En base a lo reportado anteriormente, existen diferentes pruebas de detección pero hasta el momento ninguna prueba contempla el desarrollo de una multiplex para la detección de estos 4 arbovirus de importancia en salud, considerando que existe la alta probabilidad de presencia de los 4 arbovirus en el país debido al vector, es conveniente y parte del objetivo de este proyecto el desarrollo de una prueba en formato multiplex para la detección y cuantificación de los mismos que ayudaría a conocer los niveles de infección real dentro del país, en caso de existir o para mantener la vigilancia epidemiológica en caso de brotes futuros.
Objetivos específicos:
Desarrollar una multiplex PCR en tiempo real para la detección, identificación y cuantificación de 4 arbovirus (Dengue, Chikungunya, Mayaro y Zika) de importancia en Salud Pública en el país, la misma que pueda ser utilizada en formato dúplex y multiplex, sugiriendo su utilización en los sistemas de vigilancia epidemiológica, conduciendo a desarrollar las capacidades de rápida respuesta de los investigadores de la institución frente a la presencia de arbovirus que afectan a la población y que se encuentran en países vecinos.
Resultados:
- Lista de regiones idóneas para el diseño de iniciadores y sondas para la detección de los 4 arbovirus.

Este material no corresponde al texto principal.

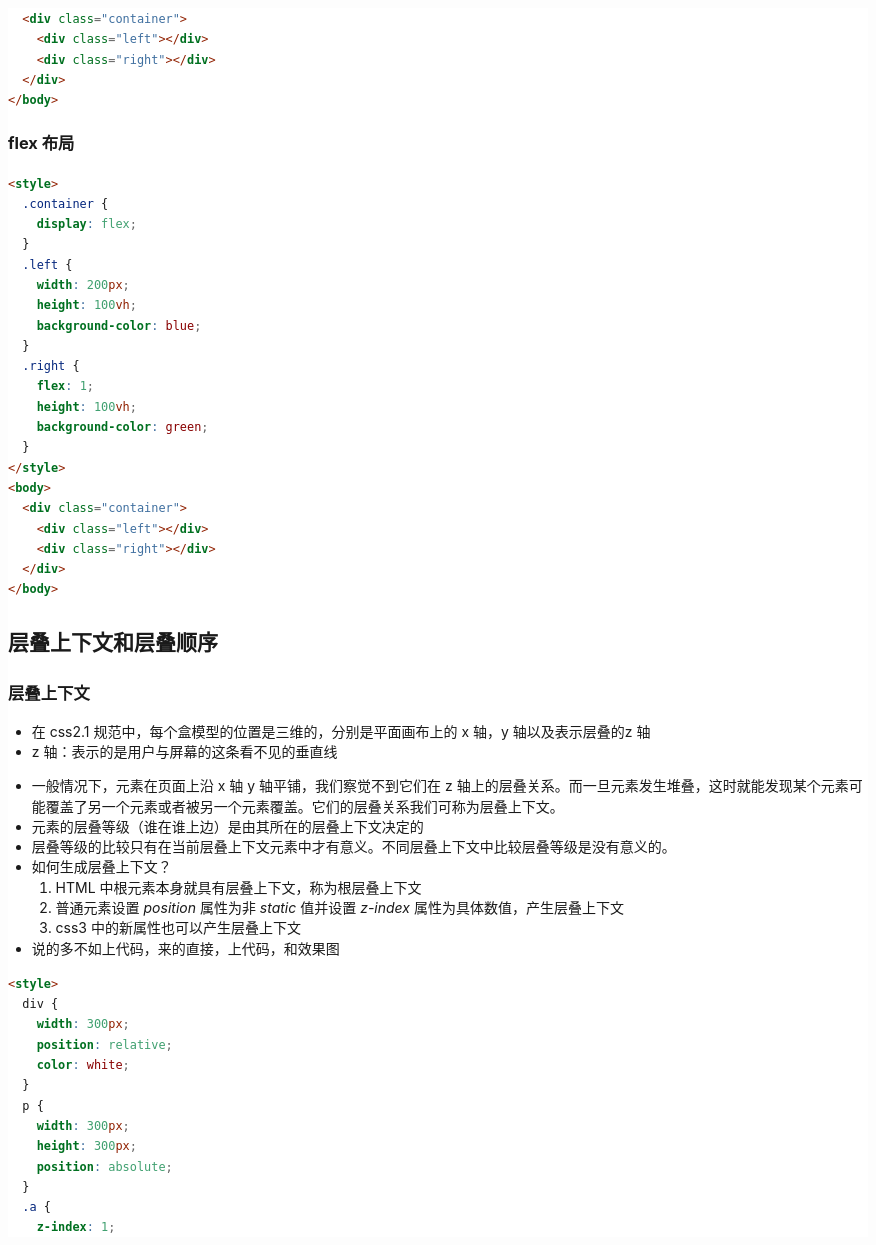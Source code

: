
 ```html
  <div class="container">
    <div class="left"></div>
    <div class="right"></div>
  </div>
</body>
```

### flex 布局

```html
<style>
  .container {
    display: flex;
  }
  .left {
    width: 200px;
    height: 100vh;
    background-color: blue;
  }
  .right {
    flex: 1;
    height: 100vh;
    background-color: green;
  }
</style>
<body>
  <div class="container">
    <div class="left"></div>
    <div class="right"></div>
  </div>
</body>
```

## 层叠上下文和层叠顺序

### 层叠上下文

* 在 css2.1 规范中，每个盒模型的位置是三维的，分别是平面画布上的 x 轴，y 轴以及表示层叠的z 轴
* z 轴：表示的是用户与屏幕的这条看不见的垂直线

- 一般情况下，元素在页面上沿 x 轴 y 轴平铺，我们察觉不到它们在 z 轴上的层叠关系。而一旦元素发生堆叠，这时就能发现某个元素可能覆盖了另一个元素或者被另一个元素覆盖。它们的层叠关系我们可称为层叠上下文。
- 元素的层叠等级（谁在谁上边）是由其所在的层叠上下文决定的
- 层叠等级的比较只有在当前层叠上下文元素中才有意义。不同层叠上下文中比较层叠等级是没有意义的。
- 如何生成层叠上下文？
  1. HTML 中根元素本身就具有层叠上下文，称为根层叠上下文
  2. 普通元素设置 *position* 属性为非 *static* 值并设置 *z-index* 属性为具体数值，产生层叠上下文
  3. css3 中的新属性也可以产生层叠上下文
- 说的多不如上代码，来的直接，上代码，和效果图

```html
<style>
  div {
    width: 300px;
    position: relative;
    color: white;
  }
  p {
    width: 300px;
    height: 300px;
    position: absolute;
  }
  .a {
    z-index: 1;
```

- Secuencias de iniciadores y sondas específicas para cada arbovirus
- Protocolo optimizado de amplificación por RT-qPCR para cada arbovirus (monoplex).
- Determinación del límite de detección (LOD) y especificidad de detección por RT- qPCR para cada arbovirus (monoplex).

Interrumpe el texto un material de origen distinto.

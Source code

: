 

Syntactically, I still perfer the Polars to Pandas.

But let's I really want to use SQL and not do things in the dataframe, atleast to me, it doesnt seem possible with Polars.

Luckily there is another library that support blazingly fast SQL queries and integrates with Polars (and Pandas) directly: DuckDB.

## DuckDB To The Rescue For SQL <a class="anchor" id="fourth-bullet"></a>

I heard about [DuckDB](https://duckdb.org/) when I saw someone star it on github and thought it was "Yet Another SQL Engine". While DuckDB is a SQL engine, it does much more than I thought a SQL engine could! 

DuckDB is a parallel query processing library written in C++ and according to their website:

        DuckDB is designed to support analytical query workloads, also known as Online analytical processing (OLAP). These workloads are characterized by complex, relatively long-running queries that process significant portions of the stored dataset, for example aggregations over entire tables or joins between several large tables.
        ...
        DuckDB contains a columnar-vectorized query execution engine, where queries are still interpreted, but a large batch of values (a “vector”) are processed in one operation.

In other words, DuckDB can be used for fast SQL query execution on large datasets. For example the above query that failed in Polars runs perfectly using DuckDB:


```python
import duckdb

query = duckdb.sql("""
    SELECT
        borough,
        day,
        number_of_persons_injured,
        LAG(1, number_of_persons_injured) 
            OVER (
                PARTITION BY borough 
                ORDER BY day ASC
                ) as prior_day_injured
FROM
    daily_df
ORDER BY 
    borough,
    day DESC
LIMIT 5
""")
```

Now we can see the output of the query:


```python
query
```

Protocolo optimizado de amplificación por múltiplex RT-qPCR para la detección e identificación de los 4 arbovirus.
- Determinación del límite de detección (LOD) y especificidad de la múltiplex RT- qPCR para la detección e identificación de los 4 arbovirus.
- Establecimiento de la efectividad de la prueba (monoplex y multiplex) mediante la determinación valores de sensibilidad, especificidad, valor predictivo positivo
(VPP), valor predictivo negativo (VPN), eficacia diagnostica, razón de probabilidad positiva, razón de probabilidad negativa.
8. 01 prueba de múltiplex RT-qPCR que permita la detección rápida y específica de los 4 arbovirus.